I eyeballed the joint. All the usual saps, and a rummy in the  corner, no doubt already zozzled.

“Everything jake?” asks the bartender

“Better days.” says I.

“That so?”

“Butt me, say I, and he flips a hope chest of Lucky Strikes on the bar.

“Lucky’ Strike means fine tobacco,” says the bird.

“Indeed,” says I. “Indeed.”

Now normally I don’t know from nuttin’, but see, I was all balled up about this wisecracker I’d heard on the radio. See this bimbo named Limbaugh, or some such, lit into this dame, name a Sandra Fluke who’s got the goods on contraception and a woman’s freedom over her own body in front of Congress. The Bees knees, she was, no weak sister. So I tells this lug behind the bar about how this Limbaugh mook starts spittin hooey from his big fat kisser. She’s a  floozy and a quiff, says  that milquetoast, Limbaugh. A pro-skirt, he goes on to say, a real bearcat. It was all the rumble in the papers. Had all the news hawks buzzin’, I tell ya.

“Applesauce!” exclaims the bartender. Just then a mulligan hoofs it in, and gives the joint the once over, sliding these thick peepers back up his long schnozzle.

“You’ll be watchin that sort of language,” says the Mulligan sternly, in typical brogue. So he comes up to me and he says. “Got a beef, do ya?”

Now I ain’t no hard-boiled guy, especially in front of a gumshoe, but I says, “Joe, I don’t know you from Adam, but see here, I say this Limbaugh fella beatin’ his gums about that poor dame, well, that just ain’t copacetic, you see!”

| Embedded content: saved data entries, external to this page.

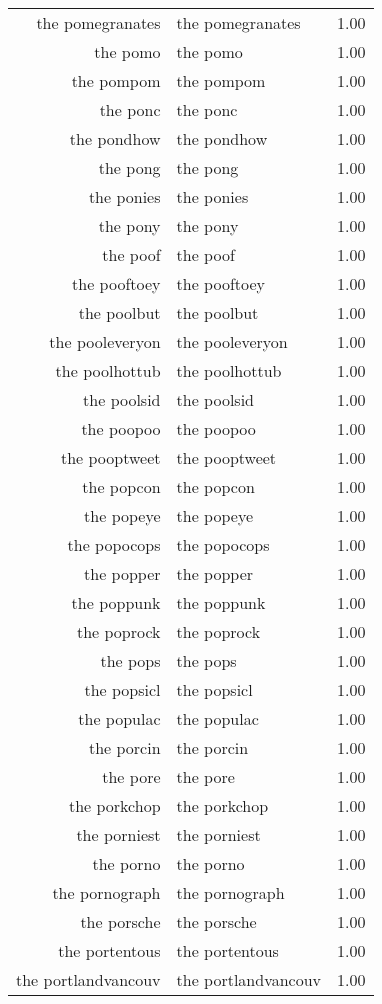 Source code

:\begin{table}[ht]
\begin{tabular}{rlr}
  the pomegranates & the pomegranates & 1.00 \\ 
  the pomo & the pomo & 1.00 \\ 
  the pompom & the pompom & 1.00 \\ 
  the ponc & the ponc & 1.00 \\ 
  the pondhow & the pondhow & 1.00 \\ 
  the pong & the pong & 1.00 \\ 
  the ponies & the ponies & 1.00 \\ 
  the pony & the pony & 1.00 \\ 
  the poof & the poof & 1.00 \\ 
  the pooftoey & the pooftoey & 1.00 \\ 
  the poolbut & the poolbut & 1.00 \\ 
  the pooleveryon & the pooleveryon & 1.00 \\ 
  the poolhottub & the poolhottub & 1.00 \\ 
  the poolsid & the poolsid & 1.00 \\ 
  the poopoo & the poopoo & 1.00 \\ 
  the pooptweet & the pooptweet & 1.00 \\ 
  the popcon & the popcon & 1.00 \\ 
  the popeye & the popeye & 1.00 \\ 
  the popocops & the popocops & 1.00 \\ 
  the popper & the popper & 1.00 \\ 
  the poppunk & the poppunk & 1.00 \\ 
  the poprock & the poprock & 1.00 \\ 
  the pops & the pops & 1.00 \\ 
  the popsicl & the popsicl & 1.00 \\ 
  the populac & the populac & 1.00 \\ 
  the porcin & the porcin & 1.00 \\ 
  the pore & the pore & 1.00 \\ 
  the porkchop & the porkchop & 1.00 \\ 
  the porniest & the porniest & 1.00 \\ 
  the porno & the porno & 1.00 \\ 
  the pornograph & the pornograph & 1.00 \\ 
  the porsche & the porsche & 1.00 \\ 
  the portentous & the portentous & 1.00 \\ 
  the portlandvancouv & the portlandvancouv & 1.00 \\ 

\end{tabular}
\end{table}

“I know my onions,” says the Mulligan,” and I tell yuhz, that jane ain’t no chunk a lead, and she certainly ain’t no floozy. I been around this here block once or twice. She’s no dumb dora, and if that Limbaugh fella was on my beat, I’d sure give him what  for.”

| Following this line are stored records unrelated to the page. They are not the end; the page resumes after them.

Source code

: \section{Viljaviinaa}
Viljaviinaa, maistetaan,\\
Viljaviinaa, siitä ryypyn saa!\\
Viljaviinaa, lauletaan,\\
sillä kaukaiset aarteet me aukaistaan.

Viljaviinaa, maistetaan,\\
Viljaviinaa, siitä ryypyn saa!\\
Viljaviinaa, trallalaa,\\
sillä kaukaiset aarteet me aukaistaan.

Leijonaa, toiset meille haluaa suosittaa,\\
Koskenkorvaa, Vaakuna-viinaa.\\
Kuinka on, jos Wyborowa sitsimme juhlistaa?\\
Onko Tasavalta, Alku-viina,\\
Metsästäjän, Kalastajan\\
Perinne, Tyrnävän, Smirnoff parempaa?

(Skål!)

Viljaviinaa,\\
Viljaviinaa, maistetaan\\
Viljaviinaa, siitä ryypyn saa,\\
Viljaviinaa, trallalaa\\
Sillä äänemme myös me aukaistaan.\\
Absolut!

“A real Airdale, that fella,” says the bartender. “an ethel, if you get me?”

“Now you’re on the trolley, old boy!” laughs the mulligan, settin’ his blue cap on the bar and running fingers through his wavy red hair. “Why, I’d take off this here badge and step into the gutter and, and, and I’d…”

“Clobber him?” says I, gettin’ a bit carried away. “Right in the kisser!”

“Well, now, boys, don’t mean to come off as some sort of bruno, especially with a daisy like this Limbaugh mook.”

“Flim flam man, that one,” says I.

“A fake-a-loo,” agrees the rummy in the corner.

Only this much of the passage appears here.